個人的には、「一気に値上げ」の方がリスクが高くとも、挑戦する価値は高い。
と感じていますが、これには、
- 既存客との信頼関係
- 魅力を十分に打ち出す力、伝える力
の両方が伴ってないと、失敗する確率も上がってしまいます。
また、一気に値上げを考える場合は、
- サロンの移転
- 新商材の導入
など、何か「理由となるもの」が生まれるタイミングが良いでしょう。
ギモン7|サロンの値上げは、告知すべきかどうか?
「値上げする場合は、事前に告知すべきでしょうか?」
というご質問も、よく頂きます。これは、
- 既存客を値上げするかどうか?
- 発信力のある媒体を持っているかどうか?
によって、違います。
既存客も同時に値上げする場合、当然、既存客には告知すべきでしょう。
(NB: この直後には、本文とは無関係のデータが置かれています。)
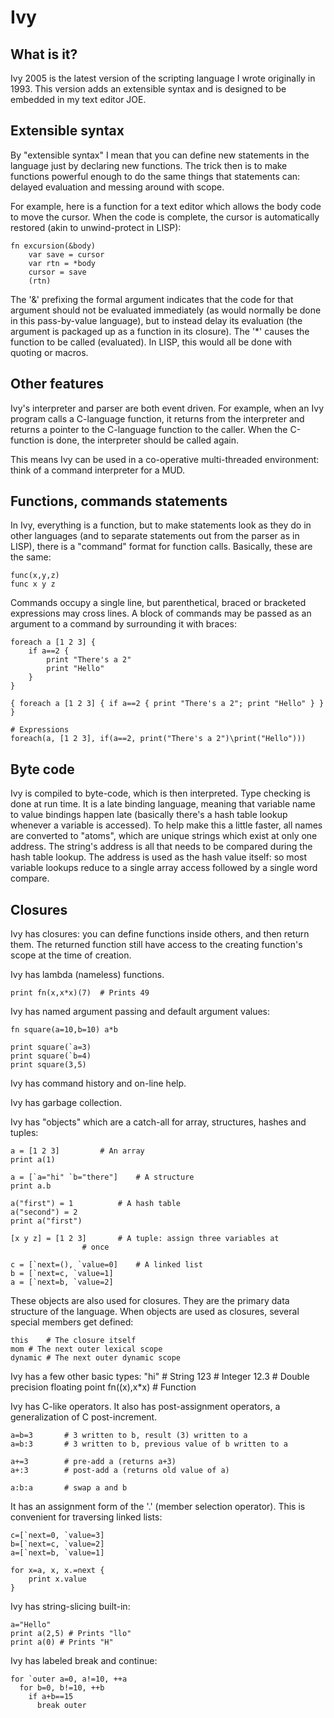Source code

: # Ivy

## What is it?

Ivy 2005 is the latest version of the scripting language I wrote originally
in 1993.  This version adds an extensible syntax and is designed to be
embedded in my text editor JOE.

## Extensible syntax

By "extensible syntax" I mean that you can define new statements in the
language just by declaring new functions.  The trick then is to make
functions powerful enough to do the same things that statements can: delayed
evaluation and messing around with scope.

For example, here is a function for a text editor which allows the body code
to move the cursor.  When the code is complete, the cursor is automatically
restored (akin to unwind-protect in LISP):

	fn excursion(&body)
		var save = cursor
		var rtn = *body
		cursor = save
		(rtn)

The '&' prefixing the formal argument indicates that the code for that
argument should not be evaluated immediately (as would normally be done in
this pass-by-value language), but to instead delay its evaluation (the
argument is packaged up as a function in its closure).  The '*' causes the
function to be called (evaluated).  In LISP, this would all be done with
quoting or macros.

## Other features

Ivy's interpreter and parser are both event driven.  For example, when an
Ivy program calls a C-language function, it returns from the interpreter
and returns a pointer to the C-language function to the caller.  When the
C-function is done, the interpreter should be called again.

This means Ivy can be used in a co-operative multi-threaded environment:
think of a command interpreter for a MUD.

## Functions, commands statements

In Ivy, everything is a function, but to make statements look as they do in
other languages (and to separate statements out from the parser as in LISP),
there is a "command" format for function calls.  Basically, these are the
same:

	func(x,y,z)
	func x y z

Commands occupy a single line, but parenthetical, braced or bracketed
expressions may cross lines.  A block of commands may be passed as an argument
to a command by surrounding it with braces:

	foreach a [1 2 3] {
		if a==2 {
			print "There's a 2"
			print "Hello"
		}
	}

	{ foreach a [1 2 3] { if a==2 { print "There's a 2"; print "Hello" } } }

	# Expressions
	foreach(a, [1 2 3], if(a==2, print("There's a 2")\print("Hello")))

## Byte code

Ivy is compiled to byte-code, which is then interpreted.  Type checking is
done at run time.  It is a late binding language, meaning that variable name
to value bindings happen late (basically there's a hash table lookup
whenever a variable is accessed).  To help make this a little faster, all
names are converted to "atoms", which are unique strings which exist at only
one address.  The string's address is all that needs to be compared during
the hash table lookup.  The address is used as the hash value itself: so
most variable lookups reduce to a single array access followed by a single
word compare.

## Closures

Ivy has closures: you can define functions inside others, and then return
them.  The returned function still have access to the creating function's
scope at the time of creation.

Ivy has lambda (nameless) functions.

	print fn(x,x*x)(7)	# Prints 49

Ivy has named argument passing and default argument values:

	fn square(a=10,b=10) a*b

	print square(`a=3)
	print square(`b=4)
	print square(3,5)

Ivy has command history and on-line help.

Ivy has garbage collection.

Ivy has "objects" which are a catch-all for array, structures, hashes and
tuples:

	a = [1 2 3]			# An array
	print a(1)

	a = [`a="hi" `b="there"]	# A structure
	print a.b

	a("first") = 1			# A hash table
	a("second") = 2
	print a("first")

	[x y z] = [1 2 3]		# A tuple: assign three variables at
					# once

	c = [`next=(), `value=0]	# A linked list
	b = [`next=c, `value=1]
	a = [`next=b, `value=2]

These objects are also used for closures.  They are the primary data
structure of the language.  When objects are used as closures, several
special members get defined:

	this	# The closure itself
	mom	# The next outer lexical scope
	dynamic	# The next outer dynamic scope

Ivy has a few other basic types:
	"hi"		# String
	123		# Integer
	12.3		# Double precision floating point
	fn((x),x*x)	# Function

Ivy has C-like operators.  It also has post-assignment operators, a
generalization of C post-increment.

	a=b=3		# 3 written to b, result (3) written to a
	a=b:3		# 3 written to b, previous value of b written to a

	a+=3		# pre-add a (returns a+3)
	a+:3		# post-add a (returns old value of a)

	a:b:a		# swap a and b

It has an assignment form of the '.' (member selection operator).  This is
convenient for traversing linked lists:

	c=[`next=0, `value=3]
	b=[`next=c, `value=2]
	a=[`next=b, `value=1]

	for x=a, x, x.=next {
		print x.value
	}

Ivy has string-slicing built-in:

	a="Hello"
	print a(2,5) # Prints "llo"
	print a(0) # Prints "H"

Ivy has labeled break and continue:

	for `outer a=0, a!=10, ++a
	  for b=0, b!=10, ++b
	    if a+b==15
	      break outer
来店して、いきなり価格が変わっていたら、信用モンダイです。
また、新規のみ値上げする場合。
あなたが発信力のある媒体を持っているなら、
「○月☓日より、価格をリニューアルします。○月☓日までにご来店の方は、据置き価格とさせていただきます。」
という発信をすれば、駆け込み需要がうまれる可能性があります。ただし、発信力がない場合は、駆け込みさえ起きませんのでご注意です。
まとめ|サロンの値上げで失敗しないために
サロンにとって、「価格設定」は、生命線です。
そもそもココで間違っている場合、どんなノウハウも活きてきません。仮に集客が上手くいっても、
「忙しいばかりで利益が残らない。」
という状況になります。これでは、何をやっているのか分かりません。ただし、今回ご紹介したように、
「単に値上げすればいい。」
というカンタンな話ではありません。シッカリと準備をしつつ、計画的に行ってください。価格の改定に成功すれば、今よりも短時間で収益を上げることができます。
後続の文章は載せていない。